Report how many lines contain the word "errors" in the listing that follows. Give nothing besides the number.

☆ ☆ ☆ ☆ ☆ ☆ ☆

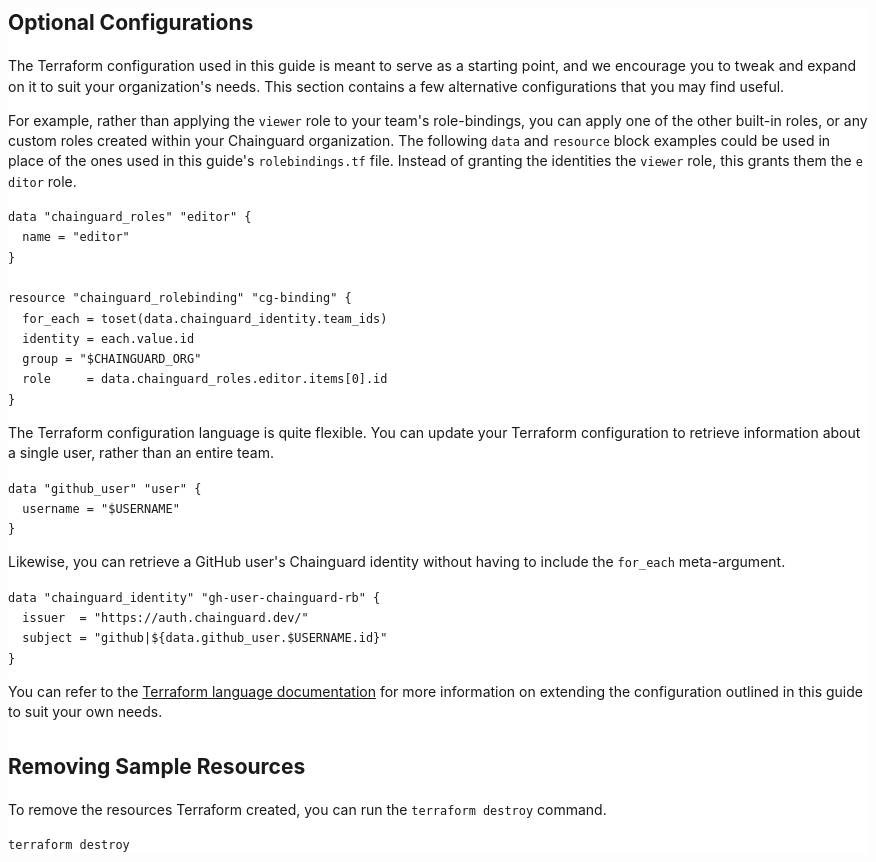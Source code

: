 
## Optional Configurations

The Terraform configuration used in this guide is meant to serve as a starting point, and we encourage you to tweak and expand on it to suit your organization's needs. This section contains a few alternative configurations that you may find useful.

For example, rather than applying the `viewer` role to your team's role-bindings, you can apply one of the other built-in roles, or any custom roles created within your Chainguard organization. The following `data` and `resource` block examples could be used in place of the ones used in this guide's `rolebindings.tf` file. Instead of granting the identities the `viewer` role, this grants them the `editor` role.

```hcl
data "chainguard_roles" "editor" {
  name = "editor"
}

resource "chainguard_rolebinding" "cg-binding" {
  for_each = toset(data.chainguard_identity.team_ids)
  identity = each.value.id
  group	= "$CHAINGUARD_ORG"
  role     = data.chainguard_roles.editor.items[0].id
}
```

The Terraform configuration language is quite flexible. You can update your Terraform configuration to retrieve information about a single user, rather than an entire team.

```
data "github_user" "user" {
  username = "$USERNAME"
}
```

Likewise, you can retrieve a GitHub user's Chainguard identity without having to include the `for_each` meta-argument.

```
data "chainguard_identity" "gh-user-chainguard-rb" {
  issuer  = "https://auth.chainguard.dev/"
  subject = "github|${data.github_user.$USERNAME.id}"
}
```

You can refer to the [Terraform language documentation](https://developer.hashicorp.com/terraform/language) for more information on extending the configuration outlined in this guide to suit your own needs.


## Removing Sample Resources

To remove the resources Terraform created, you can run the `terraform destroy` command.

```sh
terraform destroy
```
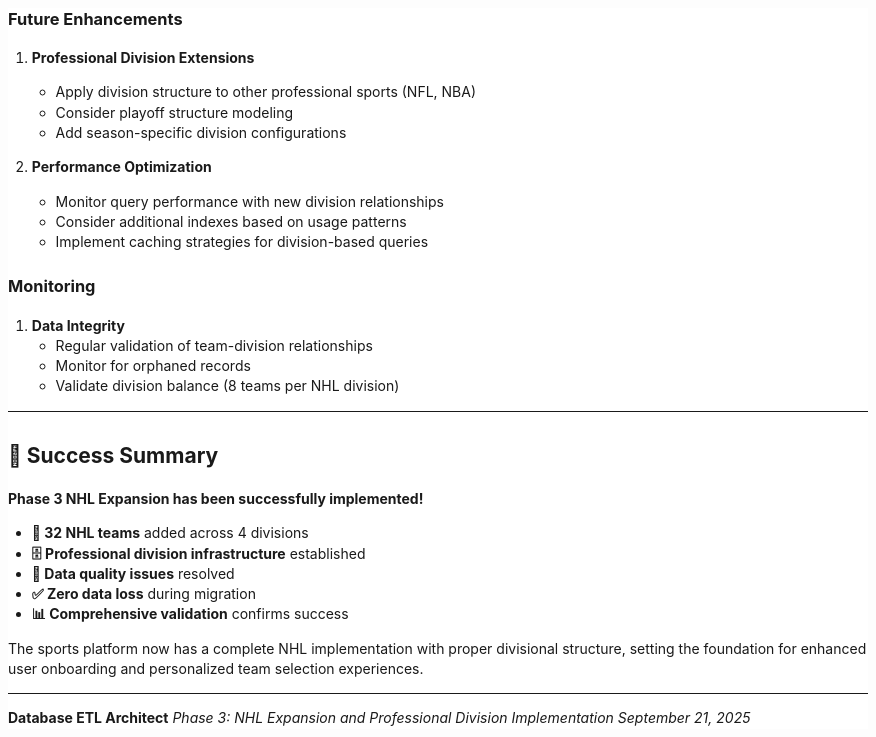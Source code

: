 ### Future Enhancements
1. **Professional Division Extensions**
   - Apply division structure to other professional sports (NFL, NBA)
   - Consider playoff structure modeling
   - Add season-specific division configurations

2. **Performance Optimization**
   - Monitor query performance with new division relationships
   - Consider additional indexes based on usage patterns
   - Implement caching strategies for division-based queries

### Monitoring
1. **Data Integrity**
   - Regular validation of team-division relationships
   - Monitor for orphaned records
   - Validate division balance (8 teams per NHL division)

---

## 🎉 Success Summary

**Phase 3 NHL Expansion has been successfully implemented!**

- **🏒 32 NHL teams** added across 4 divisions
- **🗄️ Professional division infrastructure** established
- **🔧 Data quality issues** resolved
- **✅ Zero data loss** during migration
- **📊 Comprehensive validation** confirms success

The sports platform now has a complete NHL implementation with proper divisional structure, setting the foundation for enhanced user onboarding and personalized team selection experiences.

---

**Database ETL Architect**
*Phase 3: NHL Expansion and Professional Division Implementation*
*September 21, 2025*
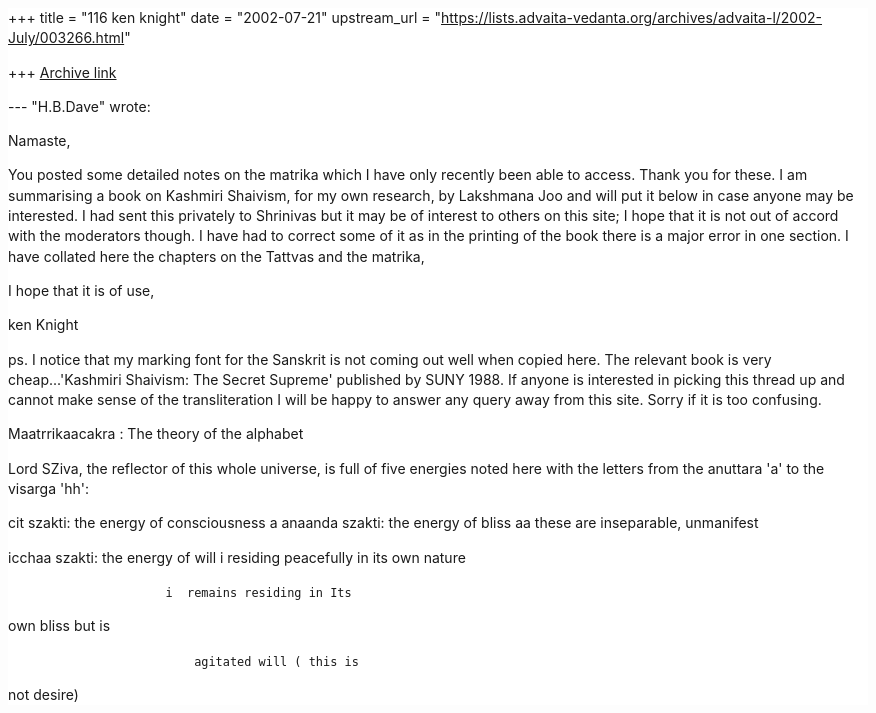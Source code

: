 +++
title = "116 ken knight"
date = "2002-07-21"
upstream_url = "https://lists.advaita-vedanta.org/archives/advaita-l/2002-July/003266.html"

+++
[Archive link](https://lists.advaita-vedanta.org/archives/advaita-l/2002-July/003266.html)

--- "H.B.Dave" <hbd at DDIT.ERNET.IN> wrote:

Namaste,

You posted some detailed notes on the matrika which I
have only recently been able to access.  Thank you for
these.  I am summarising a book on Kashmiri Shaivism,
for my own research, by Lakshmana Joo and will put it
below in case anyone may be interested. I had sent
this privately to Shrinivas but it may be of interest
to others on this site; I hope that it is not out of
accord with the moderators though.
I have had to correct some of it as in the printing of
the book there is a major error in one section.  I
have collated here the chapters on the Tattvas and the
matrika,

I hope that it is of use,

ken Knight

ps. I notice that my marking font for the Sanskrit is
not coming out well when copied here.  The relevant
book is very cheap...'Kashmiri Shaivism: The Secret
Supreme' published by SUNY 1988. If anyone is
interested in picking this thread up and cannot make
sense of the transliteration I will be happy to answer
any query away from this site.
Sorry if it is too confusing.

Maatrrikaacakra  :  The theory of the alphabet

Lord SZiva, the reflector of this whole universe, is
full of five energies noted here with the letters from
the anuttara 'a' to the visarga 'hh':

cit szakti: the energy of consciousness
     a
anaanda szakti: the energy of bliss
         aa       these are inseparable, unmanifest

icchaa szakti: the energy of will
            i   residing peacefully in its own nature

                          i  remains residing in Its
own bliss but is

                              agitated will ( this is
not desire)
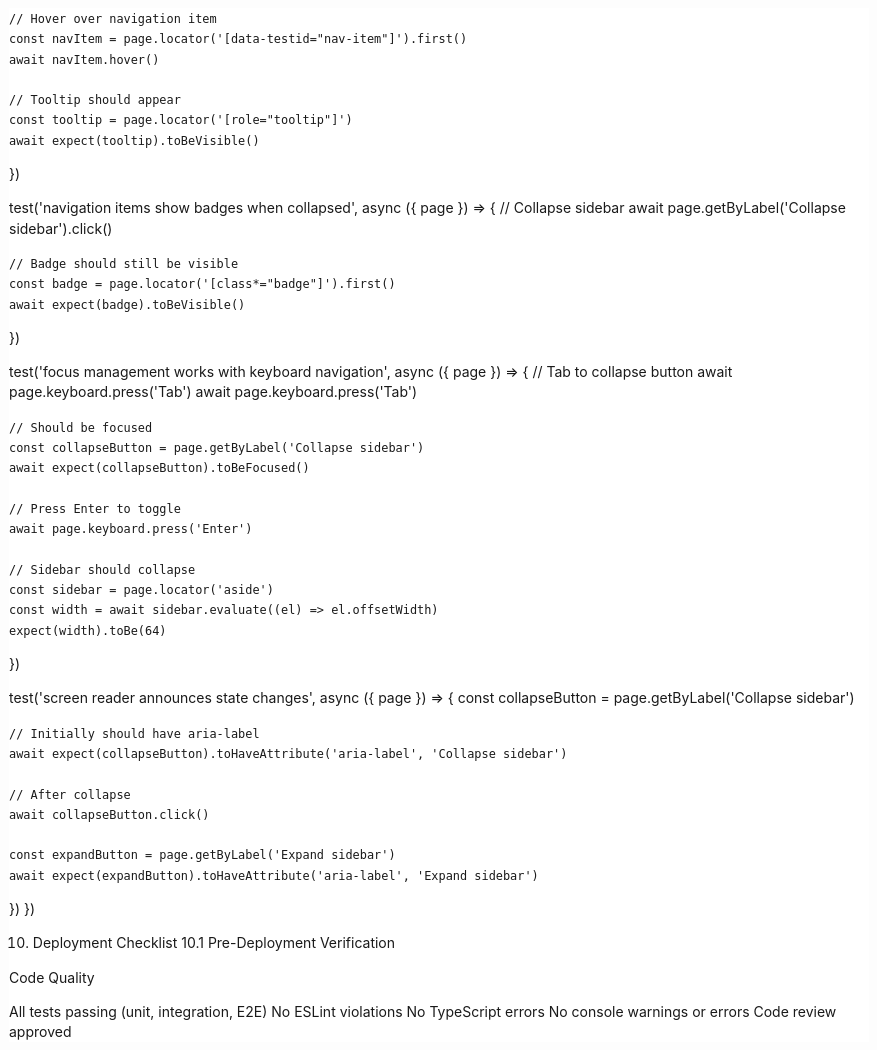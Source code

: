     // Hover over navigation item
    const navItem = page.locator('[data-testid="nav-item"]').first()
    await navItem.hover()

    // Tooltip should appear
    const tooltip = page.locator('[role="tooltip"]')
    await expect(tooltip).toBeVisible()
  })

  test('navigation items show badges when collapsed', async ({ page }) => {
    // Collapse sidebar
    await page.getByLabel('Collapse sidebar').click()

    // Badge should still be visible
    const badge = page.locator('[class*="badge"]').first()
    await expect(badge).toBeVisible()
  })

  test('focus management works with keyboard navigation', async ({ page }) => {
    // Tab to collapse button
    await page.keyboard.press('Tab')
    await page.keyboard.press('Tab')

    // Should be focused
    const collapseButton = page.getByLabel('Collapse sidebar')
    await expect(collapseButton).toBeFocused()

    // Press Enter to toggle
    await page.keyboard.press('Enter')

    // Sidebar should collapse
    const sidebar = page.locator('aside')
    const width = await sidebar.evaluate((el) => el.offsetWidth)
    expect(width).toBe(64)
  })

  test('screen reader announces state changes', async ({ page }) => {
    const collapseButton = page.getByLabel('Collapse sidebar')
    
    // Initially should have aria-label
    await expect(collapseButton).toHaveAttribute('aria-label', 'Collapse sidebar')

    // After collapse
    await collapseButton.click()

    const expandButton = page.getByLabel('Expand sidebar')
    await expect(expandButton).toHaveAttribute('aria-label', 'Expand sidebar')
  })
})

10. Deployment Checklist
10.1 Pre-Deployment Verification

 Code Quality

 All tests passing (unit, integration, E2E)
 No ESLint violations
 No TypeScript errors
 No console warnings or errors
 Code review approved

☆ ☆ ☆ ☆ ☆ ☆ ☆

Solution to this exercise
2